» Exercise brief: What lines in the records include the string "個別のデバイス"? Return each one.

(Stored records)
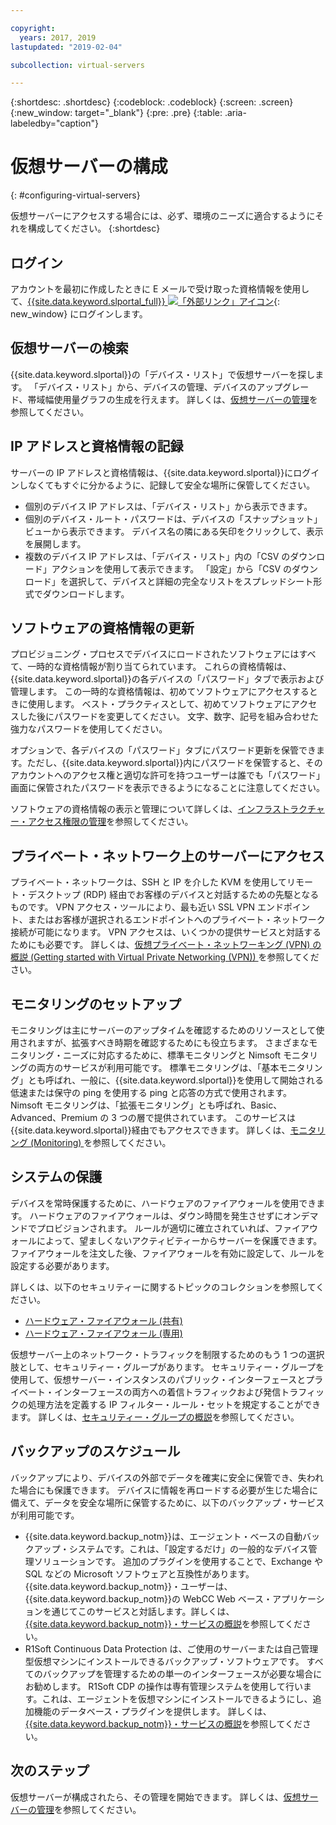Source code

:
 ```yaml
---

copyright:
  years: 2017, 2019
lastupdated: "2019-02-04"

subcollection: virtual-servers

---
```


{:shortdesc: .shortdesc}
{:codeblock: .codeblock}
{:screen: .screen}
{:new_window: target="_blank"}
{:pre: .pre}
{:table: .aria-labeledby="caption"}


# 仮想サーバーの構成
{: #configuring-virtual-servers}

仮想サーバーにアクセスする場合には、必ず、環境のニーズに適合するようにそれを構成してください。
{:shortdesc}

## ログイン
アカウントを最初に作成したときに E メールで受け取った資格情報を使用して、[{{site.data.keyword.slportal_full}} ![「外部リンク」アイコン](../icons/launch-glyph.svg "「外部リンク」アイコン")](https://control.softlayer.com/){: new_window} にログインします。

## 仮想サーバーの検索
{{site.data.keyword.slportal}}の「デバイス・リスト」で仮想サーバーを探します。 「デバイス・リスト」から、デバイスの管理、デバイスのアップグレード、帯域幅使用量グラフの生成を行えます。 詳しくは、[仮想サーバーの管理](/docs/vsi?topic=virtual-servers-managing-virtual-servers)を参照してください。

## IP アドレスと資格情報の記録
サーバーの IP アドレスと資格情報は、{{site.data.keyword.slportal}}にログインしなくてもすぐに分かるように、記録して安全な場所に保管してください。
- 個別のデバイス IP アドレスは、「デバイス・リスト」から表示できます。
- 個別のデバイス・ルート・パスワードは、デバイスの「スナップショット」ビューから表示できます。 デバイス名の隣にある矢印をクリックして、表示を展開します。
- 複数のデバイス IP アドレスは、「デバイス・リスト」内の「CSV のダウンロード」アクションを使用して表示できます。 「設定」から「CSV のダウンロード」を選択して、デバイスと詳細の完全なリストをスプレッドシート形式でダウンロードします。

## ソフトウェアの資格情報の更新
プロビジョニング・プロセスでデバイスにロードされたソフトウェアにはすべて、一時的な資格情報が割り当てられています。 これらの資格情報は、{{site.data.keyword.slportal}}の各デバイスの「パスワード」タブで表示および管理します。 この一時的な資格情報は、初めてソフトウェアにアクセスするときに使用します。 ベスト・プラクティスとして、初めてソフトウェアにアクセスした後にパスワードを変更してください。 文字、数字、記号を組み合わせた強力なパスワードを使用してください。

オプションで、各デバイスの「パスワード」タブにパスワード更新を保管できます。ただし、{{site.data.keyword.slportal}}内にパスワードを保管すると、そのアカウントへのアクセス権と適切な許可を持つユーザーは誰でも「パスワード」画面に保管されたパスワードを表示できるようになることに注意してください。

ソフトウェアの資格情報の表示と管理について詳しくは、[インフラストラクチャー・アクセス権限の管理](/docs/iam?topic=iam-mngclassicinfra)を参照してください。

## プライベート・ネットワーク上のサーバーにアクセス
プライベート・ネットワークは、SSH と IP を介した KVM を使用してリモート・デスクトップ (RDP) 経由でお客様のデバイスと対話するための先駆となるものです。 VPN アクセス・ツールにより、最も近い SSL VPN エンドポイント、またはお客様が選択されるエンドポイントへのプライベート・ネットワーク接続が可能になります。 VPN アクセスは、いくつかの提供サービスと対話するためにも必要です。 詳しくは、[仮想プライベート・ネットワーキング (VPN) の概説 (Getting started with Virtual Private Networking (VPN)) ](/docs/infrastructure/iaas-vpn?topic=VPN-getting-started-with-virtual-private-networking-vpn-)を参照してください。

## モニタリングのセットアップ
モニタリングは主にサーバーのアップタイムを確認するためのリソースとして使用されますが、拡張すべき時期を確認するためにも役立ちます。 さまざまなモニタリング・ニーズに対応するために、標準モニタリングと Nimsoft モニタリングの両方のサービスが利用可能です。 標準モニタリングは、「基本モニタリング」とも呼ばれ、一般に、{{site.data.keyword.slportal}}を使用して開始される低速または保守の ping を使用する ping と応答の方式で使用されます。 Nimsoft モニタリングは、「拡張モニタリング」とも呼ばれ、Basic、Advanced、Premium の 3 つの層で提供されています。 このサービスは{{site.data.keyword.slportal}}経由でもアクセスできます。 詳しくは、[モニタリング (Monitoring) ](/docs/infrastructure/SLmonitoring?topic=slmonitoring-monitoring)を参照してください。

## システムの保護
デバイスを常時保護するために、ハードウェアのファイアウォールを使用できます。 ハードウェアのファイアウォールは、ダウン時間を発生させずにオンデマンドでプロビジョンされます。 ルールが適切に確立されていれば、ファイアウォールによって、望ましくないアクティビティーからサーバーを保護できます。 ファイアウォールを注文した後、ファイアウォールを有効に設定して、ルールを設定する必要があります。

詳しくは、以下のセキュリティーに関するトピックのコレクションを参照してください。

* [ハードウェア・ファイアウォール (共有)](/docs/infrastructure/hardware-firewall-shared?topic=hardware-firewall-shared-getting-started-with-hardware-firewall-shared)
* [ハードウェア・ファイアウォール (専用)](/docs/infrastructure/hardware-firewall-dedicated?topic=hardware-firewall-dedicated-getting-started-with-hardware-firewall-dedicated)

仮想サーバー上のネットワーク・トラフィックを制限するためのもう 1 つの選択肢として、セキュリティー・グループがあります。 セキュリティー・グループを使用して、仮想サーバー・インスタンスのパブリック・インターフェースとプライベート・インターフェースの両方への着信トラフィックおよび発信トラフィックの処理方法を定義する IP フィルター・ルール・セットを規定することができます。 詳しくは、[セキュリティー・グループの概説](/docs/infrastructure/security-groups?topic=security-groups-getting-started-with-security-groups)を参照してください。

## バックアップのスケジュール
バックアップにより、デバイスの外部でデータを確実に安全に保管でき、失われた場合にも保護できます。 デバイスに情報を再ロードする必要が生じた場合に備えて、データを安全な場所に保管するために、以下のバックアップ・サービスが利用可能です。

- {{site.data.keyword.backup_notm}}は、エージェント・ベースの自動バックアップ・システムです。これは、「設定するだけ」の一般的なデバイス管理ソリューションです。 追加のプラグインを使用することで、Exchange や SQL などの Microsoft ソフトウェアと互換性があります。 {{site.data.keyword.backup_notm}}・ユーザーは、{{site.data.keyword.backup_notm}}の WebCC Web ベース・アプリケーションを通じてこのサービスと対話します。詳しくは、[{{site.data.keyword.backup_notm}}・サービスの概説](/docs/infrastructure/Backup?topic=Backup-gettingstarted#gettingstarted)を参照してください。
- R1Soft Continuous Data Protection は、ご使用のサーバーまたは自己管理型仮想マシンにインストールできるバックアップ・ソフトウェアです。 すべてのバックアップを管理するための単一のインターフェースが必要な場合にお勧めします。 R1Soft CDP の操作は専有管理システムを使用して行います。これは、エージェントを仮想マシンにインストールできるようにし、追加機能のデータベース・プラグインを提供します。 詳しくは、[{{site.data.keyword.backup_notm}}・サービスの概説](/docs/infrastructure/Backup?topic=Backup-gettingstarted#gettingstarted)を参照してください。

## 次のステップ
仮想サーバーが構成されたら、その管理を開始できます。 詳しくは、[仮想サーバーの管理](/docs/vsi?topic=virtual-servers-managing-virtual-servers)を参照してください。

» Task response:
- 個別のデバイス IP アドレスは、「デバイス・リスト」から表示できます。
- 個別のデバイス・ルート・パスワードは、デバイスの「スナップショット」ビューから表示できます。 デバイス名の隣にある矢印をクリックして、表示を展開します。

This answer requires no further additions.